Hallo liebe Leute,
Ich will auf keinen Fall eine Diskussion PIC-AVR-MSP etc.. starten, aber
ich frage ganz anders.
- Auf der Homepage von Mikroe und Microchip, oder auch AVR wird mehrmals
über die neuen 32Bit Architektur berichtet.
Meine Frage ist:
-Lohnt sich für Anfänger direkt mit einem 32Bit MicroController zu
starten, oder muss man wirklich den Weg von unten nach oben erarbeiten?
-muss ich mit 8Bit,16Bit,24Bit und dann erst mit 32Bit anfangen?
Was ich bis jetzt weiß ist: 8 und 16Bit Microcontroller sind gut
geeignet für Messen, Steuern und Regeln Aufgabe.
die 32Bit Architektur ist eher um Daten zu verarbeiten, hier fängt sogar
die Überlegung ein Embedded Betriebssystem zu implementieren.
Wenn es so ist, dann fange ich doch lieber mit einem 32Bitler
Controller, dann habe ich alles was ich brauche! Messen, Steuern, regeln
und Daten verarbeiten. Man verliert kein Zeit und man ist State of The
Art..
Korrigiert bitte meine Vorgehensweise wenn ich mich irre!
Ich denke aber dass der einzige Nachteil an diese Geschichte ist : wenn
man mit 32Bit anfängt, wird meistens bei den Hersteller vorausgesetzt
dass man mit einem 8 oder 16Bit Controller sich vertraut gemacht hat.
Also die werden in der Beschreibungen nicht mehr über Timer, Interrupts
etc ausführlich berichten, ist es so?
Also, bitte halten wir diese Diskussion allgemein und Plattform
unabhängig, wobei wenn ich ein bisschen Subjektiv bin, dann kann ich
erzählen dass ich ein Artikel bei RS-Online über 32Bit Architekturen
gelesen habe, und dort wurde gesagt dass der PIC32Bit wäre eins der
schnellste Controller auf dem Markt, gegenüber seine Konkurrenten ;-)
wir wissen was sie damit meinen..
Also mit 8 und 16Bit anfangen? oder direkt mit einem 32Bit-ler ?
Danke :-)
Lauren schrieb:> Wenn es so ist, dann fange ich doch lieber mit einem 32Bitler>> Controller, dann habe ich alles was ich brauche! Messen, Steuern, regeln>> und Daten verarbeiten. Man verliert kein Zeit und man ist State of The>> Art..

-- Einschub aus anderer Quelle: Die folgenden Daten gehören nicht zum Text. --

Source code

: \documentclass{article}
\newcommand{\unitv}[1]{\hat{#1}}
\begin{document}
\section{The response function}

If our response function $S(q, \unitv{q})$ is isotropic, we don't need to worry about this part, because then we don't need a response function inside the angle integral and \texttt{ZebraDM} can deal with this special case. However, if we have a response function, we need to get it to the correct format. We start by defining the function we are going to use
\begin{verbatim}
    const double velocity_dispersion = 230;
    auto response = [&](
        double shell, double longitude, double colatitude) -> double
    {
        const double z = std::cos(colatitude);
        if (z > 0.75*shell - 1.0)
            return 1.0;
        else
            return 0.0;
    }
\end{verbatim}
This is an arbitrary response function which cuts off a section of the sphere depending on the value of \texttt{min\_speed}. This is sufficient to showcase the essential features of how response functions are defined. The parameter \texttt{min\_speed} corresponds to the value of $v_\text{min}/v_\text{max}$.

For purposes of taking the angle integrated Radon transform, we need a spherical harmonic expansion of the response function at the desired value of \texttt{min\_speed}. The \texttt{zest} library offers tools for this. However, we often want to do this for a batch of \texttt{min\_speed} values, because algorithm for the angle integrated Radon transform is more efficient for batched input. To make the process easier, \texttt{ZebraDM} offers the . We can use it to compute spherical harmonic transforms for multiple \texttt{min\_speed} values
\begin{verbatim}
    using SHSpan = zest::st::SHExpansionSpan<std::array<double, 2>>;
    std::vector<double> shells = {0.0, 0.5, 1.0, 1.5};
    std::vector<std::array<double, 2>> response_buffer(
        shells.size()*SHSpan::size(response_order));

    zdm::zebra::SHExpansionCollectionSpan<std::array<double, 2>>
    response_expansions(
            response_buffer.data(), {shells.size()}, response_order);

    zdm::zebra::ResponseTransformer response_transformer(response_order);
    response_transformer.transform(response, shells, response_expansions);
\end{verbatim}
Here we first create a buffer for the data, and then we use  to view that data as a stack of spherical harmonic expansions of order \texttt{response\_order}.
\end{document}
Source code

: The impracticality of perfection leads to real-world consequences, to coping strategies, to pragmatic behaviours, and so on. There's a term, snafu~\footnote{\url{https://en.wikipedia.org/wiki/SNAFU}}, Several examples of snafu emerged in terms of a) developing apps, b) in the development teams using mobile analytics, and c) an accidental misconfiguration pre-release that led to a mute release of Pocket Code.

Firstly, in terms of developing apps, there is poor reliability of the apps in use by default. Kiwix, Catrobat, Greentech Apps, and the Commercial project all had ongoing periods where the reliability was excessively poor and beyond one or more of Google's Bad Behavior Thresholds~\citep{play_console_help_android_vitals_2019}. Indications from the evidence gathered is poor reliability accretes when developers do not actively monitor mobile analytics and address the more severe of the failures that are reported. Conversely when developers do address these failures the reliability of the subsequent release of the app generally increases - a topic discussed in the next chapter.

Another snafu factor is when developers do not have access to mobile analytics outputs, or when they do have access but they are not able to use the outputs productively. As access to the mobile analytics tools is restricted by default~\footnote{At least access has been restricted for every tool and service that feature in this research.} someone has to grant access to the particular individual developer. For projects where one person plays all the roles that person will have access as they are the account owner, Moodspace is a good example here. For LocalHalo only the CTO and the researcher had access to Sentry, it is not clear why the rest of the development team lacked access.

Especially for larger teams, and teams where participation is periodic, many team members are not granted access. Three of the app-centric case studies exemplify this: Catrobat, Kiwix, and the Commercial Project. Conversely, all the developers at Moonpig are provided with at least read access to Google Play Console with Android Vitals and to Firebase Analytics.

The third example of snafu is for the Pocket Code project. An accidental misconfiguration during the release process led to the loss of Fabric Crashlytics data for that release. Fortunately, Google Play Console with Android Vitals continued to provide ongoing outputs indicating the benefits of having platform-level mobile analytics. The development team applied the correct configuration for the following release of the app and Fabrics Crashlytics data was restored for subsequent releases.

Du wirst alle Zeit der Welt verlieren, da du nie schnallen wirst, was du
da machst. Warum fängst du nicht gleich mit dem 64-Bitter an, vor dem du
gerade sitzt? Der kocht auch nur mit Wasser.
mfg.
Lauren schrieb:> Also mit 8 und 16Bit anfangen? oder direkt mit einem 32Bit-ler ?
Oft ist es halt so: bei einem 32-Bitter brauchst du erst mal mehrere
hundert Befehle bis Du die Register initialisiert hast, damit Du
anfangen kannst um Deine LED blinken zu lassen.
-> bei einem 8-Bitter sind die ersten Erfolgserlebnisse sicher schneller
vorhanden da Du dort nur wenige Initialisierungsbefehle brauchst.
Gruß Anja
>der PIC32Bit wäre eins der>schnellste Controller auf dem Markt, gegenüber seine Konkurrenten ;-)
Ja, genau. Man kann das einfach mit Autos vergleichen: Eines der
schnellsten straßentauglichen Autos ist der Bugatti Veyron (~1000 PS,
~400 km/h, ~1E6 Euro). Deshalb fährt auch jeder, der schlau ist, mit
diesem Modell und nicht mit einem anderen.
Hallo,
es ist immer eine Frage was man will. Einen 32bitter im DIL8 Gehäuse
habe ich noch nicht gesehen. Ich finde die ARM Serie von Philips/NXP
schön a la LPC213x. Diese kann man schön ohne viel Hardware flaschen und
auch die Programmierung ist meiner Meinung recht simpel. Also hier kann
man auch eine LED zum blinken bringen ohne viel Programmieraufwand.
Allerdings gibt es diese Bauteile nicht in einem DIL8 Gehäuse wie einen
AVR Tiny22.
Gruß
Uli
Für den absoluten Anfänger ist es eigentlich am wichtigsten überhaupt
anzufangen. Mit welcher CPU oder Wortbreite ist dabei nebensächlich.
Du legst in Deiner Frage viel Wert auf Faktoren die eigentlich von
marginaler Bedeutung sind, gehst aber über andere hinweg, die viel
wesentlicher sind. Das ist OK. Dafür bist Du Anfänger.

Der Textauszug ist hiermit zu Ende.